+++ Working data

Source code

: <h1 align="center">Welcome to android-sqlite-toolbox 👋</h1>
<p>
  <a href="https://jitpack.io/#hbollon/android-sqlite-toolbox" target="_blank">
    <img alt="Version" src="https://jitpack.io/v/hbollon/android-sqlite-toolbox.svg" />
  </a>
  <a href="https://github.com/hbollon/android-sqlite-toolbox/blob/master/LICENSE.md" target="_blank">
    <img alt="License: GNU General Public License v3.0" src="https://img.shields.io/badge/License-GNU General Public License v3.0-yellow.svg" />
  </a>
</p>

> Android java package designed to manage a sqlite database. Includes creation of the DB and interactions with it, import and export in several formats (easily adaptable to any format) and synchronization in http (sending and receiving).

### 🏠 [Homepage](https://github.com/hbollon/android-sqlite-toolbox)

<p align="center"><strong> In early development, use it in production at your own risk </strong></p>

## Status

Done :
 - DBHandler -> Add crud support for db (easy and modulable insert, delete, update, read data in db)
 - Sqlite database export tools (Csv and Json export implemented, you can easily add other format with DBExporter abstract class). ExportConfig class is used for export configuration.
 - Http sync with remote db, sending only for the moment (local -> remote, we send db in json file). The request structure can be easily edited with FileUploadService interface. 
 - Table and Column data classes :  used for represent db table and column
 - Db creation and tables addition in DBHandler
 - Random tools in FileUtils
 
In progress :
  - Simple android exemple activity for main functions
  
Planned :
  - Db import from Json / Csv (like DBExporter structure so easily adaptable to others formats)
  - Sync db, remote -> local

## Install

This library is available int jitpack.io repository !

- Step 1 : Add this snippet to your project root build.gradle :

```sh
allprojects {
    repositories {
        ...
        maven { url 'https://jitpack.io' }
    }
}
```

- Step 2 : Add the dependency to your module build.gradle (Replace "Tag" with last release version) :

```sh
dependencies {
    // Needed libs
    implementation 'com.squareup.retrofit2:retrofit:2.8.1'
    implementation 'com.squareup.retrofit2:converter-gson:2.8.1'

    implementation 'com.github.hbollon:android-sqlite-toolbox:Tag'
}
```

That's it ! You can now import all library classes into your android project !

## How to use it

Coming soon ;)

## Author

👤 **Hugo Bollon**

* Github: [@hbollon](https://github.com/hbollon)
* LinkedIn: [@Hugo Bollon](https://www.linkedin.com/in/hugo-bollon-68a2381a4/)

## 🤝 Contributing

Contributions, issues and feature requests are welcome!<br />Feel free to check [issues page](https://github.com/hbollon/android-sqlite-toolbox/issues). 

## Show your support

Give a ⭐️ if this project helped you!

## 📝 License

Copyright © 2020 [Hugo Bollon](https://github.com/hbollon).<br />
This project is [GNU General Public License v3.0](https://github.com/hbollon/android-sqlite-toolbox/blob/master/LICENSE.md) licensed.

++++++

● **Activity**: Show every line from the listing that contains "master".

● **Your response**:
  <a href="https://github.com/hbollon/android-sqlite-toolbox/blob/master/LICENSE.md" target="_blank">
This project is [GNU General Public License v3.0](https://github.com/hbollon/android-sqlite-toolbox/blob/master/LICENSE.md) licensed.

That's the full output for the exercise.